Partial Government Shutdown Continues Into Holiday

Capitol Washington DC Federal

A partial government shutdown was still in effect as of Monday, December 24, 2018, after Congress and the Trump administration could not come to an agreement on a government funding bill over the weekend.

The Senate adjourned Saturday afternoon without a deal in place to re-open the government. The President’s Acting Chief of Staff Mick Mulvaney said that it’s possible the shutdown “will go beyond the 28th and into the new Congress.”

The new Congress takes office on January 3rd, 2019.

The Senate is expected to hold a pro forma session today, and convene for a formal legislative session on Thursday, Dec. 27.

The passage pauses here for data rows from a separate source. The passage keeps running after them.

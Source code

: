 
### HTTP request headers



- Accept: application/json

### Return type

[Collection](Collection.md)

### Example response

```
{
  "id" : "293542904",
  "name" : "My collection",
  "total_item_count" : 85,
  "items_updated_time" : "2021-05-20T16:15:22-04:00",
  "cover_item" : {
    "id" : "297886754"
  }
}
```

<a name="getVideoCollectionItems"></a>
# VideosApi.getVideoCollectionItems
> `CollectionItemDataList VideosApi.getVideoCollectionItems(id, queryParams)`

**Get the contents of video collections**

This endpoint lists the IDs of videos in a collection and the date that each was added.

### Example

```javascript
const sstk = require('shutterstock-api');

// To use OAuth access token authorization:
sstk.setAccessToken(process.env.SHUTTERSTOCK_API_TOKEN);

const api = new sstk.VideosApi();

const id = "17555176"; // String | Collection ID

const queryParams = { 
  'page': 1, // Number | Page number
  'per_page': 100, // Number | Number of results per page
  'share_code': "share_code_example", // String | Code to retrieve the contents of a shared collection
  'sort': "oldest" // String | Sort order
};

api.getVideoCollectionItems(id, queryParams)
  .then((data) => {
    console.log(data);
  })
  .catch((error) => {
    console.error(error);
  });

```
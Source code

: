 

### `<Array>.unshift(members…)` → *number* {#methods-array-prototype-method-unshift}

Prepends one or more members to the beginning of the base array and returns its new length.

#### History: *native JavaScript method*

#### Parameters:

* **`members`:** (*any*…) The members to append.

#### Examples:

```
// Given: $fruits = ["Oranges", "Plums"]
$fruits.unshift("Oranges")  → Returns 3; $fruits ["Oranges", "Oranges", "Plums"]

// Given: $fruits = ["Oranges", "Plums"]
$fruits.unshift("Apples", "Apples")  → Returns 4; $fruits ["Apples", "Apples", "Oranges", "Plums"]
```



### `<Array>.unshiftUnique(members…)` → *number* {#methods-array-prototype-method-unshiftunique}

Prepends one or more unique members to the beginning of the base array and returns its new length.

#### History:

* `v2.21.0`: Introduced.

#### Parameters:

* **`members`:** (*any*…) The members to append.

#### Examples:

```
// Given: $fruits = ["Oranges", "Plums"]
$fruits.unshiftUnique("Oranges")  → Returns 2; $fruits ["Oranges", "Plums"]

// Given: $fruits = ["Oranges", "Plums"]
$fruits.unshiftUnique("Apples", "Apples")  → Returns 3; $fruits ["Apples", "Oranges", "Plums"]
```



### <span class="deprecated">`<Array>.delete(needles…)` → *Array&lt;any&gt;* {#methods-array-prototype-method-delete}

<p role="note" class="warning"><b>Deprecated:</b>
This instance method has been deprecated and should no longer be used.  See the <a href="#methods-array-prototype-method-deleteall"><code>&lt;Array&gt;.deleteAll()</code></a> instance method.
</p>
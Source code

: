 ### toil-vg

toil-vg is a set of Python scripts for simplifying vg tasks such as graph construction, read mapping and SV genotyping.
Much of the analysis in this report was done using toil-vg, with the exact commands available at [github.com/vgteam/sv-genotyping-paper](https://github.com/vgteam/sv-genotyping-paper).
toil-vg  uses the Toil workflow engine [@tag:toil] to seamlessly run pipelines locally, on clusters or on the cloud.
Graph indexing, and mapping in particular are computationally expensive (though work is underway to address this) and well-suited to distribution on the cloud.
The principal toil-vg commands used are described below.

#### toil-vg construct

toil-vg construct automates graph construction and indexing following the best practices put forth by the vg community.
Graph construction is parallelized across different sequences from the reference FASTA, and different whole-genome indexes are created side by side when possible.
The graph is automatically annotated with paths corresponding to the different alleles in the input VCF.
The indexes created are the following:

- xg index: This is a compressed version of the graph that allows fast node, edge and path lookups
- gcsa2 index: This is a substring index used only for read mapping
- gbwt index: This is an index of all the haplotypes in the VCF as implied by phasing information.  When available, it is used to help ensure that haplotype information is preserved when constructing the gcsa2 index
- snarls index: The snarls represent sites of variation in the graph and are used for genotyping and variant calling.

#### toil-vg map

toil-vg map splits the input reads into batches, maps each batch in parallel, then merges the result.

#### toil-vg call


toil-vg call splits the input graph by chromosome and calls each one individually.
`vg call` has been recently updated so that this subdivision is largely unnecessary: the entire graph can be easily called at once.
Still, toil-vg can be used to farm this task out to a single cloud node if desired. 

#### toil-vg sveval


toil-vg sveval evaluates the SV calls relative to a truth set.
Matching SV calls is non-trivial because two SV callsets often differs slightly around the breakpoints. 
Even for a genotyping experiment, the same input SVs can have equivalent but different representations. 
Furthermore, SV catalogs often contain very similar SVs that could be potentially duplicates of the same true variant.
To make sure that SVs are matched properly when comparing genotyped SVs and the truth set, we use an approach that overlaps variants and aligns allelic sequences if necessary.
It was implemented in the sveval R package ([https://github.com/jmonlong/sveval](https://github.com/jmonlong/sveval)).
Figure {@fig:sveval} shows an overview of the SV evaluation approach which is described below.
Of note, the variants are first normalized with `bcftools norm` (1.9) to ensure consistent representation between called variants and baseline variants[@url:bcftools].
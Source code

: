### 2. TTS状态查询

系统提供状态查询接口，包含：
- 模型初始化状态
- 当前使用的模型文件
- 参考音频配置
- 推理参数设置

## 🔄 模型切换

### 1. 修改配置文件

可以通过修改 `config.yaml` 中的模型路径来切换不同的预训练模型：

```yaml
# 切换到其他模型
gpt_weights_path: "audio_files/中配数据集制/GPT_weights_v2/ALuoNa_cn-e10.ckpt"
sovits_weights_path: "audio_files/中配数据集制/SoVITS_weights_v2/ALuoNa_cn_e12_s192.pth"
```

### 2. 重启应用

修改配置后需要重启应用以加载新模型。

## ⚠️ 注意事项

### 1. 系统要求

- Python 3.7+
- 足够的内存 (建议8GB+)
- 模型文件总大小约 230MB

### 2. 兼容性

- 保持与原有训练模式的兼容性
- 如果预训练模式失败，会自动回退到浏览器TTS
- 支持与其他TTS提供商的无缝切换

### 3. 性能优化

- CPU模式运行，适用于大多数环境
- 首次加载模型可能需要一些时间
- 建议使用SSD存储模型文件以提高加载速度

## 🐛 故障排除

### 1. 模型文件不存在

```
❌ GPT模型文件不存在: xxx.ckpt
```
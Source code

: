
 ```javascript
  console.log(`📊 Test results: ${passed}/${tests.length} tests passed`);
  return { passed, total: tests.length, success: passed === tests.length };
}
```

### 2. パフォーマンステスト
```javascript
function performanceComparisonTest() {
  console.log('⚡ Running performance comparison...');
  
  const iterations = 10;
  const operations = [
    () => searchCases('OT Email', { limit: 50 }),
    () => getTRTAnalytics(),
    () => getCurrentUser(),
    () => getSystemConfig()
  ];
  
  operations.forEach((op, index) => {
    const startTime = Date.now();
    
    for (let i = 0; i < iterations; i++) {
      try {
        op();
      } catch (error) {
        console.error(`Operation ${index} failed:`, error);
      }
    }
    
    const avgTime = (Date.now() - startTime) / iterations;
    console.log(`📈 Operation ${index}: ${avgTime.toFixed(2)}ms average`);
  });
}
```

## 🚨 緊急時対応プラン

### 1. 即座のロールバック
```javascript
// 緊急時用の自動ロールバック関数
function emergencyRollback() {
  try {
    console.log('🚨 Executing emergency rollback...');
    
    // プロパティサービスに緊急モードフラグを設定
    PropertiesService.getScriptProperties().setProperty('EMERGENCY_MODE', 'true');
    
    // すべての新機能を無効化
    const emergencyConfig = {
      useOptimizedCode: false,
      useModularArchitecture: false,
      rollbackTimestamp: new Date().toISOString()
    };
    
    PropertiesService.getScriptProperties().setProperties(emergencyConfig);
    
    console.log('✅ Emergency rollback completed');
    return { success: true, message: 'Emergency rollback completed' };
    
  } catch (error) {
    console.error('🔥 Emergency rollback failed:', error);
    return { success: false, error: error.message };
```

While the lapse in government appropriations remains in effect, it means some Federal employees will be furloughed, while numerous other employees deemed to be essential at various agencies will continue to work—they just won’t immediately be receiving a paycheck.

But that all depends on which agency is involved. For example, employees of the Department of Defense, Department of Veterans Affairs, and Department of Health and Human Services will not be impacted by the shutdown because full-year funding bills for those agencies were approved earlier this year.

Regarding Federal IT operations, the Office of Management and Budget (OMB) said those operations may continue if they are excepted activities under the Antideficiency Act. When considering continuing or suspending IT operations during the shutdown, agencies must take into consideration if information systems would become disrupted, a loss of information would incur, or if a suspension would introduce new cybersecurity threats, OMB said.

Republicans and Democrats apparently remain far apart on negotiations for a short-term budget deal, with President Trump’s demand for funding to build a wall on the U.S. southern border being the chief sticking point. Democrats in the House and Senate have vowed to oppose any direct funding for a wall project, making passage of a such a measure unlikely in the Senate where a vote of 60 senators would be required.